From rising fuel prices to urban blackouts, evidence of the world’s hunger for energy becomes more apparent every day. Within the next half century, global demand for energy is likely to double, raising critical questions about how the world can meet its power needs and how to balance the concerns of economists and environmentalists.
One potential solution-an enormous superconducting electricity pipeline, or “SuperGrid”-is moving closer to reality. The SuperGrid was first proposed by Chauncey Starr of the Electric Power Research Institute in 2001. Starr’s proposal led to the formation of the National Energy Supergrid Workshop, which brought together more than 50 experts from the energy industry, government, and academia. In March 2005, the workshop issued its final report.
The SuperGrid might “meet the nation’s growing energy demands well into the twenty-first century, while reducing consumption of fossil fuels,” says Thomas Overbye, a professor of electrical and computer engineering at the University of Illinois and the organizer of the workshop.

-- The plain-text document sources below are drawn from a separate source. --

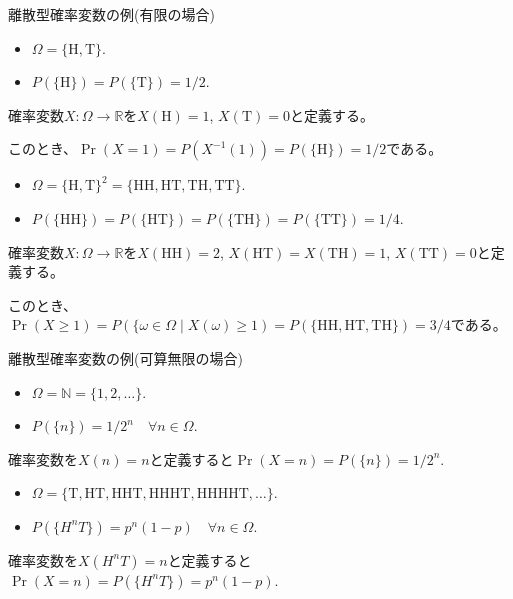 \documentclass[lualatex,handout]{beamer}
\theoremstyle{definition}
\begin{document}
\begin{frame}{離散型確率変数の例(有限の場合)}
\begin{example}
\begin{itemize}
\item $\Omega = \{\mathrm{H},\mathrm{T}\}$.
\item $P(\{\mathrm{H}\})=P(\{\mathrm{T}\})=1/2$.
\end{itemize}

\vspace{1em}
確率変数$X\colon\Omega\to\mathbb{R}$を$X(\mathrm{H})=1$, $X(\mathrm{T})=0$と定義する。

このとき、$\Pr(X = 1) = P(X^{-1}(1)) = P(\{\mathrm{H}\}) = 1/2$である。
\end{example}

\begin{example}
\begin{itemize}
\item $\Omega = \{\mathrm{H},\mathrm{T}\}^2 = \{\mathrm{HH},\mathrm{HT},\mathrm{TH},\mathrm{TT}\}$.
\item $P(\{\mathrm{HH}\})=P(\{\mathrm{HT}\})=P(\{\mathrm{TH}\})=P(\{\mathrm{TT}\})=1/4$.
\end{itemize}

\vspace{1em}
確率変数$X\colon\Omega\to\mathbb{R}$を$X(\mathrm{HH})=2$, $X(\mathrm{HT})=X(\mathrm{TH})=1$, $X(\mathrm{TT})=0$と定義する。

このとき、$\Pr(X \ge 1) = P(\{\omega\in\Omega\mid X(\omega)\ge 1) = P(\{\mathrm{HH},\mathrm{HT},\mathrm{TH}\}) = 3/4$である。
\end{example}
\end{frame}

\begin{frame}{離散型確率変数の例(可算無限の場合)}
\begin{example}
\begin{itemize}
\item $\Omega = \mathbb{N}=\{1,2,\dotsc\}$.
\item $P(\{n\})=1/2^n\quad\forall n\in\Omega$.
\end{itemize}
確率変数を$X(n)=n$と定義すると$\Pr(X=n)=P(\{n\})=1/2^n$.
\end{example}

\begin{example}
\begin{itemize}
\item $\Omega =
\{\mathrm{T},\mathrm{HT},\mathrm{HHT},\mathrm{HHHT},\mathrm{HHHHT},\dotsc\}$.
\item $P(\{H^nT\})=p^n(1-p)\quad\forall n\in\Omega$.
\end{itemize}
確率変数を$X(H^nT)=n$と定義すると$\Pr(X=n)=P(\{H^nT\})=p^n(1-p)$.
\end{example}
\end{frame}
\end{document}
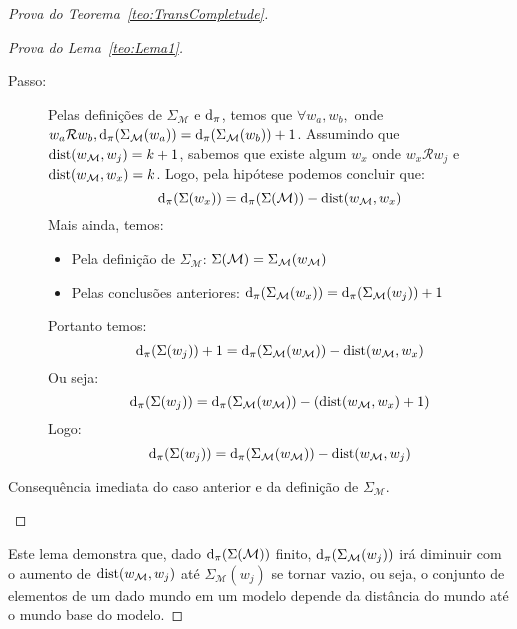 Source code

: \begin{apendicesenv}
\begin{proof}[Prova do Teorema~\ref{teo:TransCompletude}]
\begin{proof}[Prova do Lema~\ref{teo:Lema1}]
\begin{description}
\begin{description}
                            \item[Passo:] Pelas definições de \(\Sigma_{\mathcal{M}}\) e \(\operatorname{d}_{\pi}\), temos que \(\forall w_a, w_b,\) onde \(w_a \mathcal{R} w_b,
                                \operatorname{d}_{\pi}(\Sigma_{\mathcal{M}}(w_a)) = \operatorname{d}_{\pi}(\Sigma_{\mathcal{M}}(w_b)) + 1\).
                                Assumindo que \(\operatorname{dist}(w_{\mathcal{M}}, w_j) = k+1\), sabemos que existe algum \(w_x\) onde \(w_x \mathcal{R} w_j\) e \(\operatorname{dist}(w_{\mathcal{M}}, w_x) = k\).
                                Logo, pela hipótese podemos concluir que:
                                \[
                                    \operatorname{d}_{\pi}(\Sigma(w_x)) = \operatorname{d}_{\pi}(\Sigma(\mathcal{M})) - \operatorname{dist}(w_{\mathcal{M}}, w_x)
                                \]
                                Mais ainda, temos:
                                \begin{itemize}
                                    \item Pela definição de \(\Sigma_{\mathcal{M}}\): \(\Sigma(\mathcal{M}) = \Sigma_{\mathcal{M}}(w_{\mathcal{M}})\)
                                    \item Pelas conclusões anteriores: \(\operatorname{d}_{\pi}(\Sigma_{\mathcal{M}}(w_x)) = \operatorname{d}_{\pi}(\Sigma_{\mathcal{M}}(w_j)) + 1\)
                                \end{itemize}
                                Portanto temos:
                                \[
                                    \operatorname{d}_{\pi}(\Sigma(w_j))+1 = \operatorname{d}_{\pi}(\Sigma_{\mathcal{M}}(w_{\mathcal{M}})) - \operatorname{dist}(w_{\mathcal{M}}, w_x)
                                \]
                                Ou seja:
                                \[
                                    \operatorname{d}_{\pi}(\Sigma(w_j)) = \operatorname{d}_{\pi}(\Sigma_{\mathcal{M}}(w_{\mathcal{M}})) - (\operatorname{dist}(w_{\mathcal{M}}, w_x) + 1)
                                \]
                                Logo:
                                \[
                                    \operatorname{d}_{\pi}(\Sigma(w_j)) = \operatorname{d}_{\pi}(\Sigma_{\mathcal{M}}(w_{\mathcal{M}})) - \operatorname{dist}(w_{\mathcal{M}}, w_j)
                                \]
                        \end{description}

                    \item[Caso~\ref{caso:Lema1-2}] Consequência imediata do caso anterior e da definição de \(\Sigma_{\mathcal{M}}\). \qedhere
                \end{description}
            \end{proof}
            Este lema demonstra que, dado \(\operatorname{d}_{\pi}(\Sigma(\mathcal{M}))\) finito, \(\operatorname{d}_{\pi}(\Sigma_{\mathcal{M}}(w_j))\) irá diminuir com o aumento de \(\operatorname{dist}(w_{\mathcal{M}}, w_j)\) até
            \(\Sigma_{\mathcal{M}}(w_j)\) se tornar vazio, ou seja, o conjunto de elementos de um dado mundo em um modelo depende da distância do mundo até o mundo base do modelo.


\end{proof}
\end{apendicesenv}
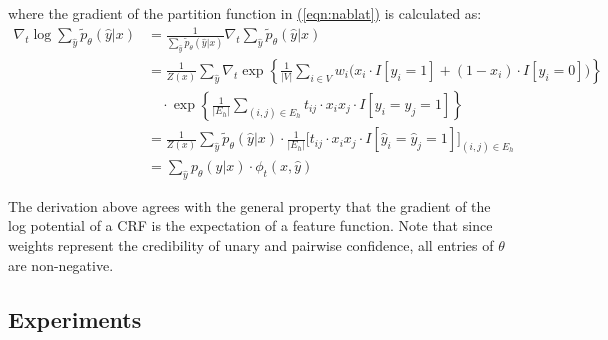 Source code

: \documentclass[11pt,a4paper]{article}
\begin{document}
where the gradient of the partition function in \hyperref[eqn:nablat]{(\ref{eqn:nablat})} is calculated as:
\begin{align}
\nabla_t\log\sum_{\hat{y}}\tilde{p}_\theta(\hat{y}|x)&=\frac{1}{\sum_{\hat{y}}\tilde{p}_\theta(\hat{y}|x)}\nabla_t\sum_{\hat{y}}\tilde{p}_\theta(\hat{y}|x)\nonumber\\
&=\frac{1}{Z(x)}\sum_{\hat{y}}\nabla_t\exp\left\{\frac{1}{|V|}\sum_{i\in V}w_i\big(x_i\cdot I[y_i=1]+(1-x_i)\cdot I[y_i=0]\big)\right\}\nonumber\\
&\quad\cdot\exp\left\{\frac{1}{|E_h|}\sum_{(i,j)\in E_h}t_{ij}\cdot x_ix_j\cdot I[y_i=y_j=1]\right\}\nonumber\\
&=\frac{1}{Z(x)}\sum_{\hat{y}}\tilde{p}_\theta(\hat{y}|x)\cdot\frac{1}{|E_h|}\Big[t_{ij}\cdot x_ix_j\cdot I[\hat{y}_i=\hat{y}_j=1]\Big]_{(i,j)\in E_h}\nonumber\\
&=\sum_{\hat{y}}p_\theta(\hat{y}|x)\cdot\phi_t(x,\hat{y})
\end{align}

The derivation above agrees with the general property that the gradient of the log potential of a CRF is the expectation of a feature function. Note that since weights represent the credibility of unary and pairwise confidence, all entries of $\theta$ are non-negative.

\subsection{Experiments}
\label{sec:exp2}
\end{document}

The proposed grid would connect power plants from across the United States in a single network that would transfer power from one side of the nation to the other in the form of pure electricity. This is very different from the current system, where fossil fuels such as coal and natural gas are sent across the United States on trucks or trains and through pipelines to be converted into electricity mostly for local use. In the proposed SuperGrid, electricity, rather than fossil fuels, would dash across the country through super-conducting cables. This would mean fewer blackouts in big cities since utility companies would have more electricity on hand to address critical power shortages. It would also help the United States to wean itself off fossil fuels by enabling the economical transmission of electricity from other sources.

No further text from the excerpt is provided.